Package had exploded in Ariel home of Christian pastor, causing his 16-year-old son serious injuries.
By YAAKOV LAPPIN
Police investigating the sending of a package which exploded in the home of a Christian pastor in Ariel are leaning toward the theory that a Jewish anti-missionary was behind the attack, the preacher told The Jerusalem Post on Sunday.
David Oritz's 16-year-old son, Ami, sustained serious injuries in the blast, after opening the package, which was made to look like a Purim gift.
"They [the police], as far as I understand, do not suspect Palestinian terrorism. They suspect a Jewish anti-missionary motive," Oritz told the Post by phone from his Ariel home, minutes after returning from the hospital.
"At the start of the investigation, they went in the direction of Palestinian terrorism. Now they're going in the other direction," he added.
Judea and Samaria Police spokesman Ch.-Supt. Dani Poleg said he could not comment on the investigation due to a court-imposed media blackout, in force since Friday.
Ami's life was no longer in danger, his father said, but he was still suffering from serious injuries all over his body.
"His neck had an eight-inch [20-cm.] gash like someone slit his throat. He has a ruptured lung. Doctors had to operate on his tongue. He has second-degree burns to his chest and arms, and there is no flesh on the thighs," Oritz said, adding that doctors were forced to amputate two toes. "They're trying to continue to make sure that he won't lose his arms and legs. His whole body is full of fragments of shrapnel," he said.
Oritz described the moments after the explosion when the teenager's mother, Leah, "saw flames coming out of the windows after going downstairs to throw out the garbage." After running upstairs, Leah saw "her son on the floor. She held his neck and she kept the wound closed with her hands." Using her paramedic training, "she made a hole so he could breathe. Then the ambulance driver who arrived kept him alive. When we got to hospital, he was operated on in five places," Oritz said, adding that he considered his son's recovery to be "a miracle." Oritz's Jewish-born wife, Leah, is a member of Jews for Jesus. The pastor says dozes of families in Ariel have been influenced by his teachings. "We have about 50 families," he declared.
He described a long history of tensions with anti-missionary activists in Ariel, which included flyers and a petition calling for the family to leave the city.
"My neighbor said he had been told by religious Jews that if we were the only ones living in this building, they would have bombed it," Oritz said. "When we first came into this town, the rabbi visited us and told me I was not allowed to talk about Yeshua [Jesus] outside of my apartment. I told him that as far I know, this is not a crime in this country. This is a democratic country, people can say whatever they want outside their house," Oritz said.
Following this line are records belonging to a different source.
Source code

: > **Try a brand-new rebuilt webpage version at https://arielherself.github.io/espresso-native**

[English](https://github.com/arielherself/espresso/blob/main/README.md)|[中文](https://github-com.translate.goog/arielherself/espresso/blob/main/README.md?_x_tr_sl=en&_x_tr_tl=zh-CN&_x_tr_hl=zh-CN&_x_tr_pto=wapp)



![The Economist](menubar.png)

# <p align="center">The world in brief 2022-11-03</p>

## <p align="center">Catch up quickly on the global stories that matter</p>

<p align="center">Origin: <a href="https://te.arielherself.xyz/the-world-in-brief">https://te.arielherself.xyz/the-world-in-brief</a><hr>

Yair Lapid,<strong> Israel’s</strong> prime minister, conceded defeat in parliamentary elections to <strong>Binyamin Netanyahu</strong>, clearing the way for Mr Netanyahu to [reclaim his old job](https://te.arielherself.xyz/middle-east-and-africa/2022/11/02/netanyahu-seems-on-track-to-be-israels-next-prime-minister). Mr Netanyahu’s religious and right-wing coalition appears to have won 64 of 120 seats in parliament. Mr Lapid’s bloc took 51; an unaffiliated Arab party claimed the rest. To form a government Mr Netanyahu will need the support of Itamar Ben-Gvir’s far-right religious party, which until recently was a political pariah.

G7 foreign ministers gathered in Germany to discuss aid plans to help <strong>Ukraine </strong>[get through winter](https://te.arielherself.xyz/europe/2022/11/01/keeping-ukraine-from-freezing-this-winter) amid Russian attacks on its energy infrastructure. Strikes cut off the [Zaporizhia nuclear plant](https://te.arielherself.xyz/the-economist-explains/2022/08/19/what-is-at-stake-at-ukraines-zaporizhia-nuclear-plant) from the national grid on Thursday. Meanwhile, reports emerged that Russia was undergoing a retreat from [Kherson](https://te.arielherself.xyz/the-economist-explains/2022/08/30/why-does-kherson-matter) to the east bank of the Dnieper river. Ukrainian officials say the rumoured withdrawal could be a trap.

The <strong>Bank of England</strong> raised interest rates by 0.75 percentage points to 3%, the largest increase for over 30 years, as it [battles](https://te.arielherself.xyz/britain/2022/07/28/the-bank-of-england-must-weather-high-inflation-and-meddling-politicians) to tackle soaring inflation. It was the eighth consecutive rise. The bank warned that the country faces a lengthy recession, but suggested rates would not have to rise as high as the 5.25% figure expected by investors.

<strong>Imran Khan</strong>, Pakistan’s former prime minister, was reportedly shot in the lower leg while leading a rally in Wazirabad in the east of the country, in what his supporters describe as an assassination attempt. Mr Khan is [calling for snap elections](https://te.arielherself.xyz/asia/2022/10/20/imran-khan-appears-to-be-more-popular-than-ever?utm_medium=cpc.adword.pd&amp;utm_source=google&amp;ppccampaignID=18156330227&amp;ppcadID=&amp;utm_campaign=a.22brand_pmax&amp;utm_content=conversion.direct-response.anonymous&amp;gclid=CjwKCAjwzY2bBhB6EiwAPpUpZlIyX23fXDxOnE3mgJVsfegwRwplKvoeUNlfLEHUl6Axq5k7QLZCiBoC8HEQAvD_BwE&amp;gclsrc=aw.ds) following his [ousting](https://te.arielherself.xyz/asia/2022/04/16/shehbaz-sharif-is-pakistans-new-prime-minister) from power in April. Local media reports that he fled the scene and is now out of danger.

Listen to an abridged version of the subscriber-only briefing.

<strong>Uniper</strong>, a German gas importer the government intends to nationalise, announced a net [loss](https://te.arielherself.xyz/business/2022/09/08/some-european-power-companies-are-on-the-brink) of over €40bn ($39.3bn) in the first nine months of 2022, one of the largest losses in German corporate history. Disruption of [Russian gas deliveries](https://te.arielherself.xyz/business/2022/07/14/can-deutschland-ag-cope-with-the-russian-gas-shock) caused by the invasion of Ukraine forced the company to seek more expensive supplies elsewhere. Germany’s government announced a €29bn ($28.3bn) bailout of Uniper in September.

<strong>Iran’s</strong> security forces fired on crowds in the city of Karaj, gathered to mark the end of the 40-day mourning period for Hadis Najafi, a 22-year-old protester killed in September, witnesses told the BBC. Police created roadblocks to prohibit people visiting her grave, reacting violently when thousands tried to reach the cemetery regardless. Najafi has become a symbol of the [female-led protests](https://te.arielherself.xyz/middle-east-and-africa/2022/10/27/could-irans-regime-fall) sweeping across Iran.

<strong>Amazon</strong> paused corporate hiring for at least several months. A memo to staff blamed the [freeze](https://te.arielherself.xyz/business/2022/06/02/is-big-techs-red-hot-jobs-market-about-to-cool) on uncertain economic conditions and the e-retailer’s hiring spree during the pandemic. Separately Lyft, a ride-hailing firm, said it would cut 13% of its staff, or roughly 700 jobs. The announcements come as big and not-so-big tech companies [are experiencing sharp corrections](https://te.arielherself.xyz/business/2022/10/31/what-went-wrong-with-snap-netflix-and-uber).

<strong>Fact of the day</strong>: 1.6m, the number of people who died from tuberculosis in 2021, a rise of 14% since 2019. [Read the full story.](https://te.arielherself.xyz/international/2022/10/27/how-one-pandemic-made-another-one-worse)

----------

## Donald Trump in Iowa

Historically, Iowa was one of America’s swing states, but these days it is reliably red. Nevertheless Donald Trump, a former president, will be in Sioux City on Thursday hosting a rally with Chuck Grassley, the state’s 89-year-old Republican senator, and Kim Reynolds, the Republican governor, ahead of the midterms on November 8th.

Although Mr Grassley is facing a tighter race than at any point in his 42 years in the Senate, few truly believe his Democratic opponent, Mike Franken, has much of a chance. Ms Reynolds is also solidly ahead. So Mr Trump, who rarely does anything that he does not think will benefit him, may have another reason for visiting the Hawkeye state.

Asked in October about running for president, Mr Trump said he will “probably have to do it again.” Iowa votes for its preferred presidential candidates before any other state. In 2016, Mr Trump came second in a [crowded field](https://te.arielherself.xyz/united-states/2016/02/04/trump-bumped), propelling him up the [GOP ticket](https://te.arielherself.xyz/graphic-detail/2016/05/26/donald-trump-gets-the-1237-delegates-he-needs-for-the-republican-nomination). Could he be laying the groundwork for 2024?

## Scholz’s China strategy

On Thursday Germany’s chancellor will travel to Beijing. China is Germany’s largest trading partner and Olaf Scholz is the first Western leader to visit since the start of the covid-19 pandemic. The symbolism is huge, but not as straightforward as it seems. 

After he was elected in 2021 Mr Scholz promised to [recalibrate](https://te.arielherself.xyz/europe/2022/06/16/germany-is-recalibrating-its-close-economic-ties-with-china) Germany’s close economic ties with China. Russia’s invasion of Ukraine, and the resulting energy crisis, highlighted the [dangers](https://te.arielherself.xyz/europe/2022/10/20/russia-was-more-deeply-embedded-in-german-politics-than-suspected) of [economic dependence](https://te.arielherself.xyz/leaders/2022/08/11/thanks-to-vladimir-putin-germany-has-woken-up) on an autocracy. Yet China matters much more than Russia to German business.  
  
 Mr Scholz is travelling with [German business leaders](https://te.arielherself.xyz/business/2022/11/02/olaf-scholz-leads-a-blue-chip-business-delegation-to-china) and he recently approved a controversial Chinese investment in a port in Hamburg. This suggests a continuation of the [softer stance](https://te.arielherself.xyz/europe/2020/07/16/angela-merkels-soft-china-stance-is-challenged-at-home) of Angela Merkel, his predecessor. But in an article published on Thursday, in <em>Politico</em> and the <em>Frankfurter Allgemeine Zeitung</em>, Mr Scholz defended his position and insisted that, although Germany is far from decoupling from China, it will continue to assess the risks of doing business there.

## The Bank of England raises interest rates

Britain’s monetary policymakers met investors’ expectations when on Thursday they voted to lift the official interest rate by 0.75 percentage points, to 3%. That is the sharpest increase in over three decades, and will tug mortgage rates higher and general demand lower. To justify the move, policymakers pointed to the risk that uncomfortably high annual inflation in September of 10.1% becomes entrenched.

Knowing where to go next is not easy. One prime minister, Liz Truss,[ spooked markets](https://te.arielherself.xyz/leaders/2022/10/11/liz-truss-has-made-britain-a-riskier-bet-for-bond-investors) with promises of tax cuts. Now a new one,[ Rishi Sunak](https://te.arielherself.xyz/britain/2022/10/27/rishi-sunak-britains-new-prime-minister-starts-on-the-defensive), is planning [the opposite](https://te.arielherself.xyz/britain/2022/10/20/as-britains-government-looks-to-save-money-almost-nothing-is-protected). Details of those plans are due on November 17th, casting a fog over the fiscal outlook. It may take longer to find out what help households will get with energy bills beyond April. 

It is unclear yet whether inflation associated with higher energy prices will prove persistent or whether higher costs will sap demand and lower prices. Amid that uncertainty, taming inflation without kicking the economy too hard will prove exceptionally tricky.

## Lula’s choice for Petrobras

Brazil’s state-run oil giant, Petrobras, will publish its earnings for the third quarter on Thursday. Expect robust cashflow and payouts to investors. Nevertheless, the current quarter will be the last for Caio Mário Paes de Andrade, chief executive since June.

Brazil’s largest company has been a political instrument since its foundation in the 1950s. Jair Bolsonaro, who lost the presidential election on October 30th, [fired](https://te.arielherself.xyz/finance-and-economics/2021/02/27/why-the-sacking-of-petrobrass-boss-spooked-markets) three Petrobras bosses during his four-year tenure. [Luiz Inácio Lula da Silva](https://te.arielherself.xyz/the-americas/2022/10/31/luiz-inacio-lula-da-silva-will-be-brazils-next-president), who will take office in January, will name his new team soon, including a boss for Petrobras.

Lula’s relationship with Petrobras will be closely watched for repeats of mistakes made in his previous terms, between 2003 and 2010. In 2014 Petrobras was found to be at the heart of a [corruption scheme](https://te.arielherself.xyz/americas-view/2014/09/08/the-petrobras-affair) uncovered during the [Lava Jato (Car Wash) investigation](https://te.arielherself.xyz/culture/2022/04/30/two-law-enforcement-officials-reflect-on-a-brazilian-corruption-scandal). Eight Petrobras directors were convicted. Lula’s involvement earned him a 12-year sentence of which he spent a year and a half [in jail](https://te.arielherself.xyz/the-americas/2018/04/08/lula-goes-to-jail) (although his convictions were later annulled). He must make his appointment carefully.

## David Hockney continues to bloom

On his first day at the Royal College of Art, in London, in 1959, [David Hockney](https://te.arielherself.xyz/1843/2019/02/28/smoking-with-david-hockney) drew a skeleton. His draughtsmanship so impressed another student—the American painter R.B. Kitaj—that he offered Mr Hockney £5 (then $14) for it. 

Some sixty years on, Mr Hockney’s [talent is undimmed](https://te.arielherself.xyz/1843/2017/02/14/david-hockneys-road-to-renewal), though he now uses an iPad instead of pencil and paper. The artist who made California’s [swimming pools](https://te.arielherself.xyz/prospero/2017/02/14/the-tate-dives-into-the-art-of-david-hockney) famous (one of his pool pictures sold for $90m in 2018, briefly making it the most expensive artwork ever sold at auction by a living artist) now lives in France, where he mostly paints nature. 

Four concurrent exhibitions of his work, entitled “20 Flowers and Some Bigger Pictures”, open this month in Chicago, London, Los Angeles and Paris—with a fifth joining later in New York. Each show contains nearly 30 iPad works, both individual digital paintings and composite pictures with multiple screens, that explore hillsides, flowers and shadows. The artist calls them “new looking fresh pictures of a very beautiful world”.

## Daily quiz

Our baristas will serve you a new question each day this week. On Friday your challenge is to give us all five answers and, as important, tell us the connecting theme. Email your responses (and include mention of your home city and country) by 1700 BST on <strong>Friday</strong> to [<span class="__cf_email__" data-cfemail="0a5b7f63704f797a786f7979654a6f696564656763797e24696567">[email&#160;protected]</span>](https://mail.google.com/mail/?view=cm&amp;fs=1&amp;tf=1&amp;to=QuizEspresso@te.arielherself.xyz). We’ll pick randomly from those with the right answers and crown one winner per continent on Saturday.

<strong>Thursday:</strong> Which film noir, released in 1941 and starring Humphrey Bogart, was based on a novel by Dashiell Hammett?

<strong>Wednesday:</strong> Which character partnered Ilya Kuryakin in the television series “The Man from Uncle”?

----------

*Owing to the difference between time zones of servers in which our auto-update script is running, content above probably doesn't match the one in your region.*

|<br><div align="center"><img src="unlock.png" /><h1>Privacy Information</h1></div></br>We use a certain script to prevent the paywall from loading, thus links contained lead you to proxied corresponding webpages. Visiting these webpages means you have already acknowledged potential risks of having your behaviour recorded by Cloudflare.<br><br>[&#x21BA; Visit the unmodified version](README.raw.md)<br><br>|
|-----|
"They put posters all over town warning residents to keep away from us and calling for us to be excommunicated, and there was a demonstration in front of our house. If all my neighbors had signed the petition calling on us to leave, I would have to leave by law. Some of my neighbors refused to sign," he added.
Four of Oritz's children have completed their military service in the IDF, he said. "I have served in the reserves for 15 years. I was shot at and stoned in Nablus. All of my children went to school here, they are normal children, we are normal people. Ami is the captain of his school basketball team."
Rabbi Dov Lifshitz, chairman of the Yad L'Achim anti-missionary organization, said he doubted that Jews were behind the bombing.
"Someone who thinks logically will not do this. It just harms the struggle. I'm sure this is not connected to the anti-missionary cause," he told the Post.
If the culprit is Jewish, the bomber "is either crazy or does not understand the struggle," Lifshitz added.
He estimated that Christian missionaries have succeeded in converting around 15,000 Jews to Christianity in Israel, adding that the missionaries target those "without defense - people ignorant of Judaism, such as Russian immigrants, and the lonely. This is why they succeeded, in a Jewish state, unbelievably. They have 120 branches in Israel," he said, blaming the Jewish Agency and the government for failing to provide a Jewish education to new immigrants.
"We are now pushing for legislation that would make it illegal for members of any religion to try and convert others to their faith," Lifshitz said. "Our struggle isn't against anyone. What we're saying is, we are Jews. Let us be Jews. Christians should remain Christians. In our 50 years of activity, we've never had any violence. We have a big argument with messianic Jews, but that doesn't include violence," Lifshitz said.